DEI advocates have been working for over a decade to re-segregate university campuses in Texas and across the country so “victims” aren’t required to interact with “oppressors” in classes and activities. Many Texas universities have segregated graduations for Black students and Hispanic students. “Lavender graduations” are held for gay students.

Arguing in favor of DEI programs, a student at the University of Texas at Austin, where only 5.5 percent of students are African-American despite two decades of DEI programs, said, “I don’t feel like I go to a (predominately white institution) because I’m always around my Black friends.”

Imagine if a white student boasted, “I don’t feel like I go to a racially integrated university because I only hang out with my white friends.”

There has been massive blowback on Texas campuses following the passage of Senate Bill 17. The Austin-American Statesman reported that both students and faculty are rattled, exhausted and confused. DEI has infiltrated every aspect of university life because it seems administrators have put forward almost anything in the name of DEI without assessing the impact on students and its relevance to the educational mission of the academic institution.

For example, in a move that harkens back to the “Whites Only” signs before the Civil Rights Act, in the name of DEI, at least one flagship university established separate study rooms in the library for only LGBTQ students. When the library was crowded, other students were required to sit on the floor whether the separate study rooms had people in them or not.

Students at Texas A&M lamented that when the so-called “Pride Center” closed down there would be no place for women students to get binders to smash down their breasts so they looked like men. But administrators at the University of Texas at Dallas bragged that they were able to keep their “transition closet” open to provide cross-dressing outfits and supplies for students who believe they are the other gender. The officials insist they are now using “transition” as a broader term.

When the University of Texas announced that it would change the name of the Gender and Sexuality Center to the “Women’s Community Center,” it stated its mission was to provide “a place for Longhorns of all genders to connect, find resources, and get support around experiences of intersectionality, community, and gender solidarity.”

“Longhorns of all genders?” The wacky notion that there are Longhorns who are some gender other than male or female, like the evil idea that it is good for black students to only hang out with other black students, are two of the prime directives of DEI that permeate campus culture. Instilling these beliefs and others rooted in critical race and gender theory is the mission of DEI at every level.

The Chronicle of Higher Education recently published a survey of a number of Texas universities and found some leaders were taking comprehensive steps to adhere to Senate Bill 17. But change will not be quick.

An official at Texas A&M was caught on tape saying that DEI programs were simply being “rebranded.” At the University of Texas at Tyler, an administrator said they were getting around SB 17 by “being creative.” At Texas Tech, an administrator said DEI programs were now all operating under the Campus Access and Engagement program.

Sen. Creighton made clear in his letter to university leaders that none of this is permissible under the law.

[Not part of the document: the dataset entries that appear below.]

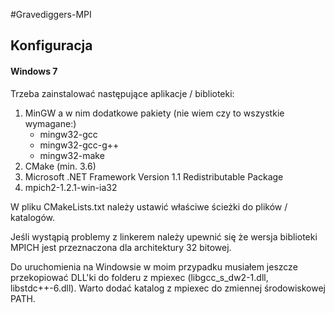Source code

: #Gravediggers-MPI

## Konfiguracja

#### Windows 7
Trzeba zainstalować następujące aplikacje / biblioteki:
1. MinGW a w nim dodatkowe pakiety (nie wiem czy to wszystkie wymagane:)
    - mingw32-gcc
    - mingw32-gcc-g++
    - mingw32-make
2. CMake (min. 3.6)
3. Microsoft .NET Framework Version 1.1 Redistributable Package
4. mpich2-1.2.1-win-ia32

W pliku CMakeLists.txt należy ustawić właściwe ścieżki do plików / katalogów.
 
Jeśli wystąpią problemy z linkerem należy upewnić się że wersja biblioteki MPICH jest przeznaczona dla architektury 32 bitowej.

Do uruchomienia na Windowsie w moim przypadku musiałem jeszcze przekopiować DLL'ki do folderu z mpiexec (libgcc_s_dw2-1.dll, libstdc++-6.dll). Warto dodać katalog z mpiexec do zmiennej środowiskowej PATH.


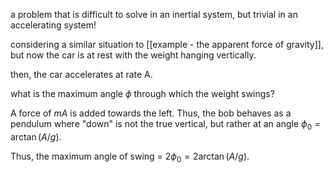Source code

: a problem that is difficult to solve in an inertial system, but trivial in an accelerating system!

considering a similar situation to [[example - the apparent force of gravity]], but now the car is at rest with the weight hanging vertically.

then, the car accelerates at rate A.

what is the maximum angle $\phi$ through which the weight swings?

A force of $mA$ is added towards the left. Thus, the bob behaves as a pendulum where "down" is not the true vertical, but rather at an angle $\phi_0 = \arctan(A/g)$.

Thus, the maximum angle of swing = $2\phi_0 = 2\arctan(A/g)$.
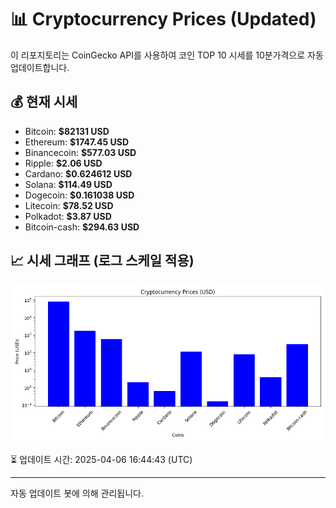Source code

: 
# 📊 Cryptocurrency Prices (Updated)

이 리포지토리는 CoinGecko API를 사용하여 코인 TOP 10 시세를 10분가격으로 자동 업데이트합니다.

## 💰 현재 시세
- Bitcoin: **$82131 USD**
- Ethereum: **$1747.45 USD**
- Binancecoin: **$577.03 USD**
- Ripple: **$2.06 USD**
- Cardano: **$0.624612 USD**
- Solana: **$114.49 USD**
- Dogecoin: **$0.161038 USD**
- Litecoin: **$78.52 USD**
- Polkadot: **$3.87 USD**
- Bitcoin-cash: **$294.63 USD**

## 📈 시세 그래프 (로그 스케일 적용)
![Crypto Prices](crypto_prices.png)

⏳ 업데이트 시간: 2025-04-06 16:44:43 (UTC)

---
자동 업데이트 봇에 의해 관리됩니다.

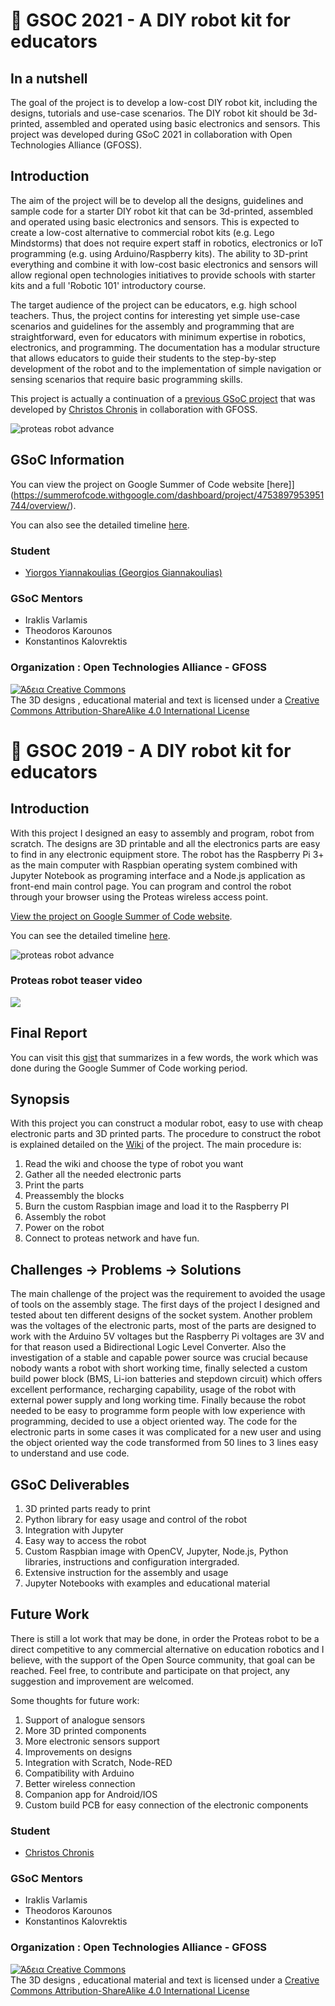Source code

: :rocket: GSOC 2021 - A DIY robot kit for educators
===============

## In a nutshell
 
The goal of the project is to develop a low-cost DIY robot kit, including the designs, 
tutorials and use-case scenarios. The DIY robot kit should be 3d-printed, assembled 
and operated using basic electronics and sensors. This project was developed during 
GSoC 2021 in collaboration with Open Technologies Alliance (GFOSS).

## Introduction

The aim of the project will be to develop all the designs, guidelines and sample code for a
starter DIY robot kit that can be 3d-printed, assembled and operated using basic electronics and
sensors. This is expected to create a low-cost alternative to commercial robot kits (e.g. Lego
Mindstorms) that does not require expert staff in robotics, electronics or IoT programming (e.g.
using Arduino/Raspberry kits). The ability to 3D-print everything and combine it with low-cost
basic electronics and sensors will allow regional open technologies initiatives to provide schools
with starter kits and a full 'Robotic 101' introductory course.

The target audience of the project can be educators, e.g. high school teachers. Thus, the project
contins for interesting yet simple use-case scenarios and guidelines for the assembly and
programming that are straightforward, even for educators with minimum expertise in
robotics, electronics, and programming. The documentation has a modular structure
that allows educators to guide their students to the step-by-step development of the robot and to
the implementation of simple navigation or sensing scenarios that require basic programming
skills.

This project is actually a continuation of a [previous GSoC project](https://github.com/eellak/gsoc2019-diyrobot/tree/master) 
that was developed by [Christos Chronis](https://github.com/chronis10) in collaboration with GFOSS.


![proteas robot advance](./assets/images/advance.png)

## GSoC Information

You can view the project on Google Summer of Code website [here]](https://summerofcode.withgoogle.com/dashboard/project/4753897953951744/overview/).

You can also see the detailed timeline [here](./gsoc-timeline.md).

<!-- ### Proteas robot teaser video

[![](http://img.youtube.com/vi/83zVe_P6pcM/0.jpg)](http://www.youtube.com/watch?v=83zVe_P6pcM "") -->

<!-- 
Final Report
------------

You can visit this [gist](https://gist.github.com/chronis10/9d069c56b3df9c92693ac8d24270a62a) that summarizes in a few words, the work which was done during the Google Summer of Code working period. -->

<!-- Synopsis
--------

With this project you can construct a modular robot, easy to use with cheap electronic parts and 3D printed parts. The procedure to construct the robot is explained detailed on the [Wiki](https://github.com/eellak/gsoc2019-diyrobot/wiki) of the project. The main procedure is:

1. Read the wiki and choose the type of robot you want
2. Gather all the needed electronic parts
3. Print the parts
4. Preassembly the blocks
5. Burn the custom Raspbian image and load it to the Raspberry PI
6. Assembly the robot
7. Power on the robot 
8. Connect to proteas network and have fun. -->

<!-- Challenges -> Problems -> Solutions
--------

The main challenge of the project was the requirement to avoided the usage of tools on the assembly stage. The first days of the project I designed and tested about ten different designs of the socket system. Another problem was the voltages of the electronic parts, most of the parts are designed to work with the Arduino 5V voltages but the Raspberry Pi voltages are 3V and for that reason used a Bidirectional Logic Level Converter.  Also the investigation of a stable and capable power source  was crucial because nobody wants a robot with short working time, finally selected a custom build power block (BMS, Li-ion batteries and stepdown circuit) which offers excellent performance, recharging capability, usage of the robot with external power supply and long working time. Finally because the robot needed to be easy to programme form people with low experience with programming, decided to use a object oriented way. The code for the electronic parts in some cases it was complicated for a new user and using the object oriented way the code transformed from 50 lines to 3 lines easy to understand and use code. 

 -->


<!-- GSoC Deliverables
------------

1. 3D printed parts ready to print
2. Python library for easy usage and control of the robot
3. Integration with Jupyter
4. Easy way to access the robot
5. Custom Raspbian image with OpenCV, Jupyter, Node.js, Python libraries, instructions and configuration intergraded.
6. Extensive instruction for the assembly and usage
7. Jupyter Notebooks with examples and educational material -->

<!-- Future Work
------------

There is still a lot work that may be done, in order the Proteas robot to be a direct competitive to any commercial alternative on education robotics and I believe, with the support of the Open Source community, that goal can be reached. Feel free, to contribute and participate on that project, any suggestion and improvement are welcomed. 

Some thoughts for future work:

1. Support of analogue sensors
2. More 3D printed components
3. More electronic sensors support
4. Improvements on designs
5. Integration with Scratch, Node-RED
6. Compatibility with Arduino
7. Better wireless connection 
8. Companion app for Android/IOS
9. Custom build PCB for easy connection of the electronic components -->


### Student

* [Yiorgos Yiannakoulias (Georgios Giannakoulias)](https://github.com/yiorgosynkl)

### GSoC Mentors

* Iraklis Varlamis
* Theodoros Karounos
* Konstantinos Kalovrektis

### Organization :  Open Technologies Alliance - GFOSS 


<a rel="license" href="http://creativecommons.org/licenses/by-nc/4.0/"><img alt="Άδεια Creative Commons" style="border-width:0" src="https://i.creativecommons.org/l/by-nc/4.0/88x31.png" /></a><br />The 3D designs , educational material and text is licensed under a  <a rel="license" href="http://creativecommons.org/licenses/by-nc/4.0/">Creative Commons Attribution-ShareAlike 4.0 International License</a>




:rocket: GSOC 2019 - A DIY robot kit for educators 
===============

## Introduction
With this project I designed an easy to assembly and program, robot from scratch. The designs are 3D printable and all the electronics parts are easy to find in any electronic equipment store. The robot has the  Raspberry Pi 3+  as the main computer with Raspbian operating system combined with Jupyter Notebook as programing interface and a Node.js application as front-end main control page. You can program and control the robot through your browser using the Proteas wireless access point. 

[View the project on Google Summer of Code website](https://summerofcode.withgoogle.com/projects/#6536613096587264).

You can see the detailed timeline [here](https://github.com/eellak/gsoc2019-diyrobot/blob/master/gsoc-timeline.md).



![proteas robot advance](./assets/images/advance.png)

### Proteas robot teaser video

[![](http://img.youtube.com/vi/83zVe_P6pcM/0.jpg)](http://www.youtube.com/watch?v=83zVe_P6pcM "")

Final Report
------------

You can visit this [gist](https://gist.github.com/chronis10/9d069c56b3df9c92693ac8d24270a62a) that summarizes in a few words, the work which was done during the Google Summer of Code working period.

Synopsis
--------

With this project you can construct a modular robot, easy to use with cheap electronic parts and 3D printed parts. The procedure to construct the robot is explained detailed on the [Wiki](https://github.com/eellak/gsoc2019-diyrobot/wiki) of the project. The main procedure is:

1. Read the wiki and choose the type of robot you want
2. Gather all the needed electronic parts
3. Print the parts
4. Preassembly the blocks
5. Burn the custom Raspbian image and load it to the Raspberry PI
6. Assembly the robot
7. Power on the robot 
8. Connect to proteas network and have fun.

Challenges -> Problems -> Solutions
--------

The main challenge of the project was the requirement to avoided the usage of tools on the assembly stage. The first days of the project I designed and tested about ten different designs of the socket system. Another problem was the voltages of the electronic parts, most of the parts are designed to work with the Arduino 5V voltages but the Raspberry Pi voltages are 3V and for that reason used a Bidirectional Logic Level Converter.  Also the investigation of a stable and capable power source  was crucial because nobody wants a robot with short working time, finally selected a custom build power block (BMS, Li-ion batteries and stepdown circuit) which offers excellent performance, recharging capability, usage of the robot with external power supply and long working time. Finally because the robot needed to be easy to programme form people with low experience with programming, decided to use a object oriented way. The code for the electronic parts in some cases it was complicated for a new user and using the object oriented way the code transformed from 50 lines to 3 lines easy to understand and use code. 




GSoC Deliverables
------------

1. 3D printed parts ready to print
2. Python library for easy usage and control of the robot
3. Integration with Jupyter
4. Easy way to access the robot
5. Custom Raspbian image with OpenCV, Jupyter, Node.js, Python libraries, instructions and configuration intergraded.
6. Extensive instruction for the assembly and usage
7. Jupyter Notebooks with examples and educational material

Future Work
------------

There is still a lot work that may be done, in order the Proteas robot to be a direct competitive to any commercial alternative on education robotics and I believe, with the support of the Open Source community, that goal can be reached. Feel free, to contribute and participate on that project, any suggestion and improvement are welcomed. 

Some thoughts for future work:

1. Support of analogue sensors
2. More 3D printed components
3. More electronic sensors support
4. Improvements on designs
5. Integration with Scratch, Node-RED
6. Compatibility with Arduino
7. Better wireless connection 
8. Companion app for Android/IOS
9. Custom build PCB for easy connection of the electronic components



### Student

* [Christos Chronis](https://github.com/chronis10)

### GSoC Mentors

* Iraklis Varlamis
* Theodoros Karounos
* Konstantinos Kalovrektis

### Organization :  Open Technologies Alliance - GFOSS 


<a rel="license" href="http://creativecommons.org/licenses/by-nc/4.0/"><img alt="Άδεια Creative Commons" style="border-width:0" src="https://i.creativecommons.org/l/by-nc/4.0/88x31.png" /></a><br />The 3D designs , educational material and text is licensed under a  <a rel="license" href="http://creativecommons.org/licenses/by-nc/4.0/">Creative Commons Attribution-ShareAlike 4.0 International License</a>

These frantic administrators who are clinging to DEI seem unaware that the biggest indictment against it is that it doesn’t work. A British study is the latest to reveal what we have seen in TexasDEI makes no difference in increasing the recruitment of minority and marginalized students or improving their academic outcomes or career opportunities. Sen. Creighton is right to remind university leaders across the state that the mandate of SB 17 to shut down these racially divisive and ineffective DEI policies isn’t a suggestionit is Texas law, and could cost them their funding.


Sherry Sylvester is a Distinguished Senior Fellow at the Texas Public Policy Foundation, and the former Senior Advisor to Texas Lt. Governor Dan Patrick.